Diocese de Montenegro realiza Assembleia de Pastoral

As estratégias e metas de toda a ação pastoral de uma diocese são pensadas, refletidas e definidas durante a Assembleia Diocesana de Pastoral. É a ocasião para avaliar o que vem sendo feito, manter o que está dando bons frutos e repensar novas ações para que a caminhada de evangelização siga em busca da permanente construção do Reino de Deus. Na Diocese de Montenegro, outubro é o mês da assembleia de pastoral. E este ano ela foi realizada na última sexta-feira, dia 27, e sábado, dia 28, no Salão Paroquial da Catedral, em Montenegro.

Os trabalhos começaram às 15h da sexta-feira, com uma acolhida e o credenciamento dos participantes, entre os quais estiveram os dois bispos, Dom Carlos Romulo e Dom Paulo de Conto, os padres da Diocese, religiosos, seminaristas e lideranças leigas, responsáveis pelas pastorais e movimentos de ampla atuação. Logo após o momento da espiritualidade, marcado pela reflexão a partir da leitura orante da Palavra, o bispo diocesano, Dom Carlos Romulo, proferiu as palavras de abertura da Assembleia: “recordo que estamos aqui representando muita gente. Tudo o que for debatido nesses dois dias de trabalho deve ter em conta não o que fica bom para mim, mas para todas as pessoas que eu represento aqui, o que pode ser bom para a Igreja, para a Diocese. Com essa abertura, vamos deixar o Espírito de Deus agir em nós. Estamos juntos para rezar e refletir, pensando coletivamente. Essa é uma atitude evangelizadora: pensar nos outros que não estão aqui conosco”. Dom Carlos se declarou feliz em participar da primeira assembleia diocesana de pastoral como bispo da Diocese de Montenegro, e falou sobre a escolha em agendar sua posse para a noite de sexta-feira, em meio aos trabalhos da Assembleia. “O mais importante é a Igreja, a ação de Deus. Tomar posse em uma assembleia diocesana de pastoral é algo significativo. Pois aqui estamos avaliando e pensando os próximos passos de nossa ação pastoral”. O novo bispo diocesano também destacou que se trata de um momento para celebrar e agradecer pelo ministério de Dom Paulo De Conto. “Ele escolheu ficar conosco, nossa Diocese é enriquecida com sua presença. Por isso, minha gratidão a Dom Paulo”, destacou, passando a palavra ao bispo emérito diocesano.

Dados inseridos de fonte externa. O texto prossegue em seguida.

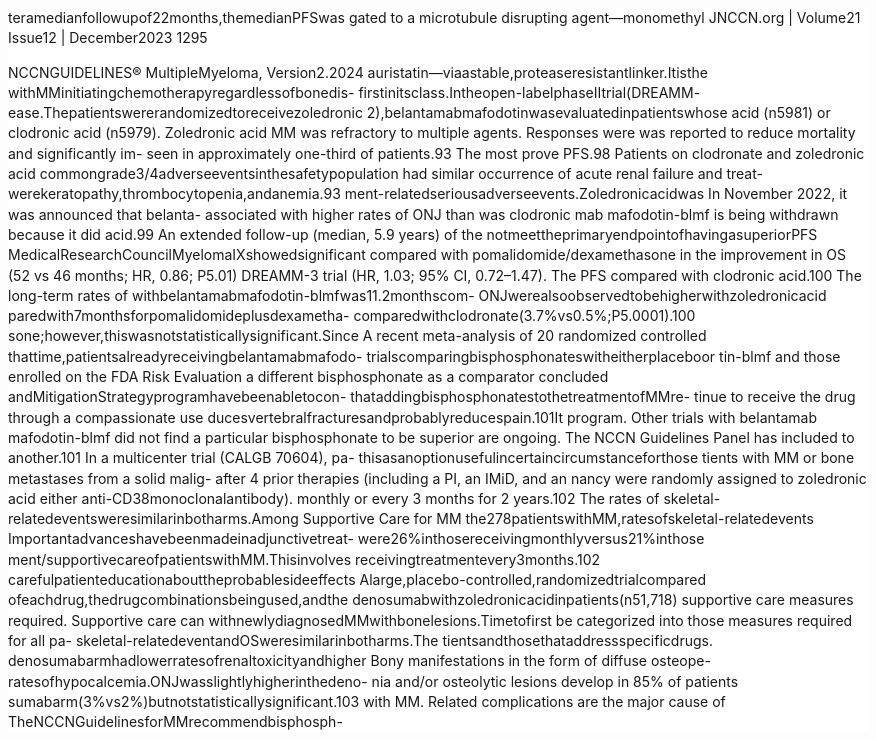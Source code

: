 teramedianfollowupof22months,themedianPFSwas gated to a microtubule disrupting agent—monomethyl
JNCCN.org | Volume21 Issue12 | December2023 1295

NCCNGUIDELINES® MultipleMyeloma, Version2.2024
auristatin—viaastable,proteaseresistantlinker.Itisthe withMMinitiatingchemotherapyregardlessofbonedis-
firstinitsclass.Intheopen-labelphaseIItrial(DREAMM- ease.Thepatientswererandomizedtoreceivezoledronic
2),belantamabmafodotinwasevaluatedinpatientswhose acid (n5981) or clodronic acid (n5979). Zoledronic acid
MM was refractory to multiple agents. Responses were was reported to reduce mortality and significantly im-
seen in approximately one-third of patients.93 The most prove PFS.98 Patients on clodronate and zoledronic acid
commongrade3/4adverseeventsinthesafetypopulation had similar occurrence of acute renal failure and treat-
werekeratopathy,thrombocytopenia,andanemia.93 ment-relatedseriousadverseevents.Zoledronicacidwas
In November 2022, it was announced that belanta- associated with higher rates of ONJ than was clodronic
mab mafodotin-blmf is being withdrawn because it did acid.99 An extended follow-up (median, 5.9 years) of the
notmeettheprimaryendpointofhavingasuperiorPFS MedicalResearchCouncilMyelomaIXshowedsignificant
compared with pomalidomide/dexamethasone in the improvement in OS (52 vs 46 months; HR, 0.86; P5.01)
DREAMM-3 trial (HR, 1.03; 95% CI, 0.72–1.47). The PFS compared with clodronic acid.100 The long-term rates of
withbelantamabmafodotin-blmfwas11.2monthscom- ONJwerealsoobservedtobehigherwithzoledronicacid
paredwith7monthsforpomalidomideplusdexametha- comparedwithclodronate(3.7%vs0.5%;P5.0001).100
sone;however,thiswasnotstatisticallysignificant.Since A recent meta-analysis of 20 randomized controlled
thattime,patientsalreadyreceivingbelantamabmafodo- trialscomparingbisphosphonateswitheitherplaceboor
tin-blmf and those enrolled on the FDA Risk Evaluation a different bisphosphonate as a comparator concluded
andMitigationStrategyprogramhavebeenabletocon- thataddingbisphosphonatestothetreatmentofMMre-
tinue to receive the drug through a compassionate use ducesvertebralfracturesandprobablyreducespain.101It
program. Other trials with belantamab mafodotin-blmf did not find a particular bisphosphonate to be superior
are ongoing. The NCCN Guidelines Panel has included to another.101 In a multicenter trial (CALGB 70604), pa-
thisasanoptionusefulincertaincircumstanceforthose tients with MM or bone metastases from a solid malig-
after 4 prior therapies (including a PI, an IMiD, and an nancy were randomly assigned to zoledronic acid either
anti-CD38monoclonalantibody). monthly or every 3 months for 2 years.102 The rates of
skeletal-relatedeventsweresimilarinbotharms.Among
Supportive Care for MM the278patientswithMM,ratesofskeletal-relatedevents
Importantadvanceshavebeenmadeinadjunctivetreat- were26%inthosereceivingmonthlyversus21%inthose
ment/supportivecareofpatientswithMM.Thisinvolves receivingtreatmentevery3months.102
carefulpatienteducationabouttheprobablesideeffects Alarge,placebo-controlled,randomizedtrialcompared
ofeachdrug,thedrugcombinationsbeingused,andthe denosumabwithzoledronicacidinpatients(n51,718)
supportive care measures required. Supportive care can withnewlydiagnosedMMwithbonelesions.Timetofirst
be categorized into those measures required for all pa- skeletal-relatedeventandOSweresimilarinbotharms.The
tientsandthosethataddressspecificdrugs. denosumabarmhadlowerratesofrenaltoxicityandhigher
Bony manifestations in the form of diffuse osteope- ratesofhypocalcemia.ONJwasslightlyhigherinthedeno-
nia and/or osteolytic lesions develop in 85% of patients sumabarm(3%vs2%)butnotstatisticallysignificant.103
with MM. Related complications are the major cause of TheNCCNGuidelinesforMMrecommendbisphosph-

Dom Paulo se dirigiu a dscn2958todos dizendo que faz uma análise dos nove anos da Diocese, desde a primeira assembleia de pastoral até o encontro atual: “como caminhamos…, quantas alegrias. É muito bonito de ver nossa caminhada pastoral enquanto povo de Deus. O nome que escolhi para esta Igreja no dia da minha posse,Diocese da Alegria, se renova, pois hoje vejo um povo muito mais alegre do que aquele que vi naquele dia. Hoje temos identidade como diocese. Recordo os padres que ordenei, os leigos que foram surgindo, nossa caminhada da formação, a consciência de vivermos o Evangelho. Me sinto muito feliz e renovo em todos o ânimo, a coragem, a esperança! Somos a Diocese de Montenegro, a Diocese da Alegria!”, concluiu.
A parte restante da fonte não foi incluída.